Après plusieurs mois de débats au Parlement, le cannabis a été légalisé par les députés uruguayens, mercredi. Le projet de loi,  déposé il y a un an, a notamment pour but de permettre à l'Etat de gérer le commerce du"cannabis et de ses dérivés ".

Vote serré des députés

Actuellement, la consommation de marijuana n'est pas pénalisée en Uruguay. En revanche, interdiction de la commercialiser. Pour le président José Mujica, "les politiques répressives"  appliquée depuis 100 ans "ne font que favoriser le trafic" . Après 14 heures
de débats au Parlement, le texte a été approuvé par 50 voix sur 96, notamment grâce aux voix
du Frente amplio (gauche), parti au pouvoir, également majoritaire au Sénat.

Le trafic de
drogue, fléau du pays

Selon le Conseil national des drogues (JND), environ 20.000 Urugayens consommeraient quotidiennement du cannabis.

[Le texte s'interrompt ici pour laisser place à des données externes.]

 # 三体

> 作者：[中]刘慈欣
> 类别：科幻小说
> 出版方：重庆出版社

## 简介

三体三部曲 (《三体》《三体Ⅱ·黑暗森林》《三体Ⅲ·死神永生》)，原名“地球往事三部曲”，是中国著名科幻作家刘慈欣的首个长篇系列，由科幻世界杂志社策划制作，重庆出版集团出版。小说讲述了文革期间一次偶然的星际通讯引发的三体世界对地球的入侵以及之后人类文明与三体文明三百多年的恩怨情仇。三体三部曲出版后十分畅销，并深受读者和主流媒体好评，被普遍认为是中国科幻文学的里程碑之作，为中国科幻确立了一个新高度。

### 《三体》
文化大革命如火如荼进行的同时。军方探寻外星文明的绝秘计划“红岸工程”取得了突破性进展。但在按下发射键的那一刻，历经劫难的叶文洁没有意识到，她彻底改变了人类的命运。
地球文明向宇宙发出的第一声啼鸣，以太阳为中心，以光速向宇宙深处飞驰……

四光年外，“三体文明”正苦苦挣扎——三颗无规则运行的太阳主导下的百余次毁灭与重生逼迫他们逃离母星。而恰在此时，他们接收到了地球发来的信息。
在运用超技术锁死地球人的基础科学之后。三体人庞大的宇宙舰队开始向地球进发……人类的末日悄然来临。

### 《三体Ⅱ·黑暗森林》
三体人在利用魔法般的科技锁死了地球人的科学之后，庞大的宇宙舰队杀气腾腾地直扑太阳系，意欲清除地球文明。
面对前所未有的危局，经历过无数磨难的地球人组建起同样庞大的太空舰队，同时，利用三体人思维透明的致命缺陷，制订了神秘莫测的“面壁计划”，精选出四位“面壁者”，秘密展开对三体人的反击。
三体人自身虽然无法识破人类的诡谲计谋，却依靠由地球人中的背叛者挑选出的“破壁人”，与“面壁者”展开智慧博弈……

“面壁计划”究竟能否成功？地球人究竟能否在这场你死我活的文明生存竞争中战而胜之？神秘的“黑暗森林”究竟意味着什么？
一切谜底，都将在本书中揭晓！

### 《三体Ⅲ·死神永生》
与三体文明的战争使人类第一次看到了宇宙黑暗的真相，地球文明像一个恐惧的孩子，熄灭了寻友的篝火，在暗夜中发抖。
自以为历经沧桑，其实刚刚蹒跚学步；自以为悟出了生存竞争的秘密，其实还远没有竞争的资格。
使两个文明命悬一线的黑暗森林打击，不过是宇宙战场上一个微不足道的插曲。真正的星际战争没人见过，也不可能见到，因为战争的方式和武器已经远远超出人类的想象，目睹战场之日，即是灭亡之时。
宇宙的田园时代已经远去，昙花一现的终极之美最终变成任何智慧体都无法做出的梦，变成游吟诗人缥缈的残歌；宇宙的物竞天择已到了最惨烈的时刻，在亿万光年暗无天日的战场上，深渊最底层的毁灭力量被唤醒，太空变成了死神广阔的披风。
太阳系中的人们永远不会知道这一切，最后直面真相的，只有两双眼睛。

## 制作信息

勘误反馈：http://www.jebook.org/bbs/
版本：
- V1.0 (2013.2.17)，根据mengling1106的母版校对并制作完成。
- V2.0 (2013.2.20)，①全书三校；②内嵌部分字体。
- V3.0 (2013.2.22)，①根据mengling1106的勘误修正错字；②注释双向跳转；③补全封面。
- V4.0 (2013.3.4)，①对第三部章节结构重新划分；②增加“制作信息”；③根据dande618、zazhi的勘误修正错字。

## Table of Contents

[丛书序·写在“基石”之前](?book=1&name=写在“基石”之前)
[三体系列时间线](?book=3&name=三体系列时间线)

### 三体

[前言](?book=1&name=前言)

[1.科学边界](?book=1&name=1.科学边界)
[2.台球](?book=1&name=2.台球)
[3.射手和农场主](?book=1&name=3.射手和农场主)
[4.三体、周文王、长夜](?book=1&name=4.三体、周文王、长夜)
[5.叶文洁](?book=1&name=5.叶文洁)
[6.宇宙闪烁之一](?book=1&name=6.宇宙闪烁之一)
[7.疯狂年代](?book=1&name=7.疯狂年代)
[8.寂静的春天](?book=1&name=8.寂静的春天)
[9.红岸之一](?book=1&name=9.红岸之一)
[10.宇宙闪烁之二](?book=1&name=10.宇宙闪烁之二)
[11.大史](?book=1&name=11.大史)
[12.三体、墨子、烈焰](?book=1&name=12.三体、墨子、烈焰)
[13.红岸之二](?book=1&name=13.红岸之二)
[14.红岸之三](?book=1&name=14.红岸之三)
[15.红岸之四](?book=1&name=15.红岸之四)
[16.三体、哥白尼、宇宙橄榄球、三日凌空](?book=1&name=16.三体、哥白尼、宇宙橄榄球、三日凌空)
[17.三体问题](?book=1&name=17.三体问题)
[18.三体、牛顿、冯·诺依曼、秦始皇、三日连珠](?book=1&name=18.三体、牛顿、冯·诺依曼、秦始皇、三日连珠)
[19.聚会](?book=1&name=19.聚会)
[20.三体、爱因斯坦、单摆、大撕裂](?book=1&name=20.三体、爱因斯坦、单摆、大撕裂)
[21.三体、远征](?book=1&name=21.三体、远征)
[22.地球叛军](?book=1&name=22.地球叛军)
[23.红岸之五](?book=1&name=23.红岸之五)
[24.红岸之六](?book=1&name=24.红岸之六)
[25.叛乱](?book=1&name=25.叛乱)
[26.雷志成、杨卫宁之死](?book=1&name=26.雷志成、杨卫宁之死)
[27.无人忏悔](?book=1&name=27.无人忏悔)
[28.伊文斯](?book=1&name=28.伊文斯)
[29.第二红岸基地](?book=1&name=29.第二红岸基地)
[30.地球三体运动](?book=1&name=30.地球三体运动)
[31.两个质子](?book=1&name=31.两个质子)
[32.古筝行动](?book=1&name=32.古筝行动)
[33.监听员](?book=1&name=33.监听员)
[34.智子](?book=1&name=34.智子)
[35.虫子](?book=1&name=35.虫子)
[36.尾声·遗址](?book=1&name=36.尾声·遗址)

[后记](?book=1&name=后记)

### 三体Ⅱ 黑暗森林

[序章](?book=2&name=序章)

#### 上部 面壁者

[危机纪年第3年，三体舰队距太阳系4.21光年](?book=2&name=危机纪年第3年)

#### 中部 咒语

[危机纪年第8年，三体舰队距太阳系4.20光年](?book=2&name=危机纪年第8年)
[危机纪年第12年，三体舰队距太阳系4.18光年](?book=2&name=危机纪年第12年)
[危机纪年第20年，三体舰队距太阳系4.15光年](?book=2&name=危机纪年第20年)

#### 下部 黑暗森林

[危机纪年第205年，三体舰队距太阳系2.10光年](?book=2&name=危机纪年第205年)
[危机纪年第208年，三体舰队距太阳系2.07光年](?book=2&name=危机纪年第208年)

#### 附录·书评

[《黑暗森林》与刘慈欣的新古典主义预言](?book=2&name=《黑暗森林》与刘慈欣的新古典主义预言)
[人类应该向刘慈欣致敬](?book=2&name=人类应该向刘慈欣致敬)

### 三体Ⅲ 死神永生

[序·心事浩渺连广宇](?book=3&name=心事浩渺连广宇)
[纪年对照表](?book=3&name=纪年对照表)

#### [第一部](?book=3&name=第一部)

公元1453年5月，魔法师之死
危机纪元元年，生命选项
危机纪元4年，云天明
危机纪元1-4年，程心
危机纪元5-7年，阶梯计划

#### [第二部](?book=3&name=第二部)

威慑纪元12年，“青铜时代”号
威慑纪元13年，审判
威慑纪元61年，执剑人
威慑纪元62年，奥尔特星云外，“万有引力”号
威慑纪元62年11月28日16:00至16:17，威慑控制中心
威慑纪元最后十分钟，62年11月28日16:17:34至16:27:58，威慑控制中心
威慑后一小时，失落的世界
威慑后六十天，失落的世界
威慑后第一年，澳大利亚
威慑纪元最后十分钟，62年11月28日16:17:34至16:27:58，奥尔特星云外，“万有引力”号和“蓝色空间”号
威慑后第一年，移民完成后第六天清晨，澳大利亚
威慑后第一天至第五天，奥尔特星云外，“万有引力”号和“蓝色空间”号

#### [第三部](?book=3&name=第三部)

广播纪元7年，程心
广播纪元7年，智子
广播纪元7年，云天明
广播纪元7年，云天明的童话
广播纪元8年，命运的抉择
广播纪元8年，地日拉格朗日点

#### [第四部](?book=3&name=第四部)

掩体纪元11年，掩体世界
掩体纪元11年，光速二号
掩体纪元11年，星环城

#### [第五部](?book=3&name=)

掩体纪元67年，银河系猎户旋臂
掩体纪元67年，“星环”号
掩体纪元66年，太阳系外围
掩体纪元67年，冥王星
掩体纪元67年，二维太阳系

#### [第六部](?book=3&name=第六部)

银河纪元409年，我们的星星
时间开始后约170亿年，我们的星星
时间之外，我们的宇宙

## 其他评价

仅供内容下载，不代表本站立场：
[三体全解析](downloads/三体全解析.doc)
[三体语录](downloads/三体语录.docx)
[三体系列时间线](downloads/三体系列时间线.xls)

La quantité de drogue commercialisée chaque année dans le pays est estimée à 22 tonnes, ce qui rapporte sur les marchés parallèles de 30 à 40 millions de dollars.

Mercredi en
début de séance, le député Sebastian Sabini avait expliqué que le but n'était
surtout "pas de promouvoir la consommation, (qui) existe  déjà ". La
priorité de ce projet serait bien de couper les liens entre consommateurs et réseaux
mafieux, afin de lutter contre le trafic de drogue. Selon ce député, ce fléau "finance le crime organisé et des activités illicites comme la
vente d'armes ou le blanchiment d'argent
". La démarche est donc de lutter contre le trafic de drogue "dans
ses aspects substantiels",
et non contre les petits consommateurs.

Soutien du président

C'est la présidence qui a déposé le texte à l'été 2012. L'objectif de cette loi est clair : "minimiser les risques et réduire les dommages de l'usage du cannabis ". Assumée par le président José Mujica, dit Pépé, le but du texte est aussi lutter contre le trafic de drogue lui-même, et donc les trafiquants. 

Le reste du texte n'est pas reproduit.